Among the 48 random students questioned, 20% fasted the entire day, 50% fasted half a day, and about 30% did not fast at all. Florence Chera ’20 was surprised to hear that such a large percentage of students (20%) observed the full minor fast day. She explained that if Ramaz wants more students to fast, it should cancel school entirely on minor fast days. “It is hard to concentrate on classes and on homework while fasting, so if Ramaz values the importance of fasting on minor fasts, perhaps there should be no school on those days,” said Florence. Caroline Schwartz ’22 echoed these sentiments.
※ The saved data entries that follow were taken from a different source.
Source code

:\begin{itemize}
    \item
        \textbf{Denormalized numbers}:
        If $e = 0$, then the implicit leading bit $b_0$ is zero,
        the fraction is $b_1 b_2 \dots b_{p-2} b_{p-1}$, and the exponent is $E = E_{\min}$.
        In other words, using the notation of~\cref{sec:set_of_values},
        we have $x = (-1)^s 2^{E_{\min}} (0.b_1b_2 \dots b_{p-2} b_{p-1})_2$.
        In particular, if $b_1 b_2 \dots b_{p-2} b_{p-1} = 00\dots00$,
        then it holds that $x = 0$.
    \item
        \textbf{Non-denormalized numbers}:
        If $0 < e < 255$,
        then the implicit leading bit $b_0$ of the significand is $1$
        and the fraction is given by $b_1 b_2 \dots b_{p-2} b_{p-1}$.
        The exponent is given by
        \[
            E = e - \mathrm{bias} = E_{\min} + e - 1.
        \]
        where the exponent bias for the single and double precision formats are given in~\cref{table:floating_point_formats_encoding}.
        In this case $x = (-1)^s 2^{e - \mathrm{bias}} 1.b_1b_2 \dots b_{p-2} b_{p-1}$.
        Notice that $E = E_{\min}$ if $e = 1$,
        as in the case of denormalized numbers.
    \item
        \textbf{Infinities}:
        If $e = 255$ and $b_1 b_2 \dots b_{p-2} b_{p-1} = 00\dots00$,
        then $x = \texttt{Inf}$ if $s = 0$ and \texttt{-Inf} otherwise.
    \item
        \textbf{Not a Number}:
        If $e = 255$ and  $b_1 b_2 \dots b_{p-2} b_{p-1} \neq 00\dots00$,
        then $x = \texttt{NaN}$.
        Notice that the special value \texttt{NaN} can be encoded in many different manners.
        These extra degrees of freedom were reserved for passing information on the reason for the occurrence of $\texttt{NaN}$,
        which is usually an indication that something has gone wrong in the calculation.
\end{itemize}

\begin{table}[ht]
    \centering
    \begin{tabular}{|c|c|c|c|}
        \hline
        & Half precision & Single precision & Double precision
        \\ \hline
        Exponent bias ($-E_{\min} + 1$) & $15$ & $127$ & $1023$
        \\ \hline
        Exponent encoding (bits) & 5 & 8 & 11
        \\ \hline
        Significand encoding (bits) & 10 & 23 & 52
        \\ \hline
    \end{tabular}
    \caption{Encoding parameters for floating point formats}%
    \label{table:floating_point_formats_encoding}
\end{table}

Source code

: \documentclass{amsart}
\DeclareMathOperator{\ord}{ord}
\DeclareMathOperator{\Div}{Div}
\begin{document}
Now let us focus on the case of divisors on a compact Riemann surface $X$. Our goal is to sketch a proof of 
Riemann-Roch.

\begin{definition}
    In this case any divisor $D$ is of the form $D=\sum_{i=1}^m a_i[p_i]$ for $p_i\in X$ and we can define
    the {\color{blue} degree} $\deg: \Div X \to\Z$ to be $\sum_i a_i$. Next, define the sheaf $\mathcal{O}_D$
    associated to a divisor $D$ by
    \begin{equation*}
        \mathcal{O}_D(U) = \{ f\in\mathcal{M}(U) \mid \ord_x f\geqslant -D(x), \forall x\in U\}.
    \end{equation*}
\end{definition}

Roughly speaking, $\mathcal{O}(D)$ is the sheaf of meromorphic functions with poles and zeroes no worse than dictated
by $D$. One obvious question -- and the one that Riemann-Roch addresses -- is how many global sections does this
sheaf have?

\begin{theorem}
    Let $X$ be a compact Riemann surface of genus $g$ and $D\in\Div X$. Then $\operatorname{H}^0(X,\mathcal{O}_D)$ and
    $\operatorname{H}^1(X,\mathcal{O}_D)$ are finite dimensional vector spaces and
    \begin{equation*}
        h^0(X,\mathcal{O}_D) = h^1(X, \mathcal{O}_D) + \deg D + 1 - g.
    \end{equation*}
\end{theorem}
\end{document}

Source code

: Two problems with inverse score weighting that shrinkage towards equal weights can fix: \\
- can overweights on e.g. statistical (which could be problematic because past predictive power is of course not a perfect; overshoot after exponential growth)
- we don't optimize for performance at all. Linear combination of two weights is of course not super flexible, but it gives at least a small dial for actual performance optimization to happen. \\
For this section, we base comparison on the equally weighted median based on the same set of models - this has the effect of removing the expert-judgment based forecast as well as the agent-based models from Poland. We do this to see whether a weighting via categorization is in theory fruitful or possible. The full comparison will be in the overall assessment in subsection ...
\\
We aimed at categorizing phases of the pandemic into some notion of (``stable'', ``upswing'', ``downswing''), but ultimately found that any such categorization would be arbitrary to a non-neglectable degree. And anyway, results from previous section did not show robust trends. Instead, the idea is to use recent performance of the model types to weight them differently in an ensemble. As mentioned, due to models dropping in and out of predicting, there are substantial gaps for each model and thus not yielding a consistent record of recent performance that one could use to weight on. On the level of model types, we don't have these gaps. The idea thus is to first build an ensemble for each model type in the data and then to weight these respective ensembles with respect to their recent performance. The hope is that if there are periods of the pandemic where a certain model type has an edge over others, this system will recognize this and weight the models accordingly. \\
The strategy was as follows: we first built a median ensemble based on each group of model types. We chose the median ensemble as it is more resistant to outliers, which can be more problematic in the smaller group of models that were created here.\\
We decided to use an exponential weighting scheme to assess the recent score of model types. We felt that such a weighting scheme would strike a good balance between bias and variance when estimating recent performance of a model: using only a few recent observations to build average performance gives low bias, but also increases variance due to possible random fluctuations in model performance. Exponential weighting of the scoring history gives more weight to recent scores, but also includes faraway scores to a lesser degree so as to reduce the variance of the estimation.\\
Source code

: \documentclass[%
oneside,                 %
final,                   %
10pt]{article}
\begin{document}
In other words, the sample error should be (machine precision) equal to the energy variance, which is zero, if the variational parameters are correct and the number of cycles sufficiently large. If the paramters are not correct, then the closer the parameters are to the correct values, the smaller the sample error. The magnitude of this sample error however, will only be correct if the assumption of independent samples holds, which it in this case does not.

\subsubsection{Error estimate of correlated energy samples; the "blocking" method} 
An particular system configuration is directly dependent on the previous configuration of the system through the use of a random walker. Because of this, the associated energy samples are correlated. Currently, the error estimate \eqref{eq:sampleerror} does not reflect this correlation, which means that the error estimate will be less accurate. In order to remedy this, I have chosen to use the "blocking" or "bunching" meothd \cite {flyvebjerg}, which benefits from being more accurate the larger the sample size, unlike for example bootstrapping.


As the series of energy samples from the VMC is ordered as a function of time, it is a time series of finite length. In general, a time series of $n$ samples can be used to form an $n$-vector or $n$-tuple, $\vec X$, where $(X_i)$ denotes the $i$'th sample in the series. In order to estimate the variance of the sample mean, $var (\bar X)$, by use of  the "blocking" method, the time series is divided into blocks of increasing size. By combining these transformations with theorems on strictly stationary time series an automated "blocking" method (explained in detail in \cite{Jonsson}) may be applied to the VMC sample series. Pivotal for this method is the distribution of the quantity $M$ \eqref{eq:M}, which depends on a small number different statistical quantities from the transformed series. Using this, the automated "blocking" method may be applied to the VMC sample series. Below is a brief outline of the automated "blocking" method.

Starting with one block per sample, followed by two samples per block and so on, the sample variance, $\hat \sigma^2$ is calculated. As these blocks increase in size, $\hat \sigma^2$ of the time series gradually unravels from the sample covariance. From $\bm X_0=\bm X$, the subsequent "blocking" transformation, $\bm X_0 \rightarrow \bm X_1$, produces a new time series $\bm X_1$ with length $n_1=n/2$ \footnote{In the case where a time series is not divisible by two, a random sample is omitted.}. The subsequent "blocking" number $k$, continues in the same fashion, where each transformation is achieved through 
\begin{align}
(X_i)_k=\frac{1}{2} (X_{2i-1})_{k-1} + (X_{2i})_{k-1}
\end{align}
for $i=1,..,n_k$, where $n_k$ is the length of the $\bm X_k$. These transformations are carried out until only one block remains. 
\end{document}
Caroline stated that she only fasts half a day, as she finds it hard to concentrate on work while fasting.  

Rebecca Douer ’19 was not surprised that 50% of students actually fasted half the day.  “I personally don’t fast,” said Rebecca, “but I do know students who try and fast at least until school is over.”

Many students felt a lack of spirituality on Tzom Gedalia. One anonymous student said,  “It was my first time fasting on a minor fast day, as no one in my family fasts on minor fast day. My tefillah is elevated on Yom Kippur when I fast, so I thought maybe I would feel that way fasting on Tzom Gedalia, too. I didn’t actually feel much more spiritual and I’m not sure whether I’ll fast on the minor fast days going forward.”

Max Jankelovits ’21 believes that minor fast days are important but understands why they might feel like too much for some students: his friends mostly do not fast and are often surprised to hear that he does. Alex Zemmol ’21 says minor fast days are an important way for students to come together and bond. He tries to fast the whole day, but if this is not possible, he at least fasts half a day. Alex feels that Ramaz should hold programs on minor fast days to remind students what we are commemorating on these days.

Alex was not the only student who commented on the school’s need to explain the origins of minor-fast days, either within the curriculum or through special programing. Many students mentioned that they do not even know why these fast days are important. Multiple students seemed unsure of why we fast on Tzom Gedalia, which was created to lament the assassination of Gedaliah, the Babylonian-appointed official who led the Jewish population remaining in Judah following the destruction of the First Temple.

As the Jewish year begins, Ramaz should be mindful of it students’ attitudes towards fasting on minor fast days like Tzom Gedalia. After all, if only approximately 20% of Ramaz students observe the minor fast days, one should wonder how many Ramaz graduates will continue to observe them when they enter a secular college and the world at large.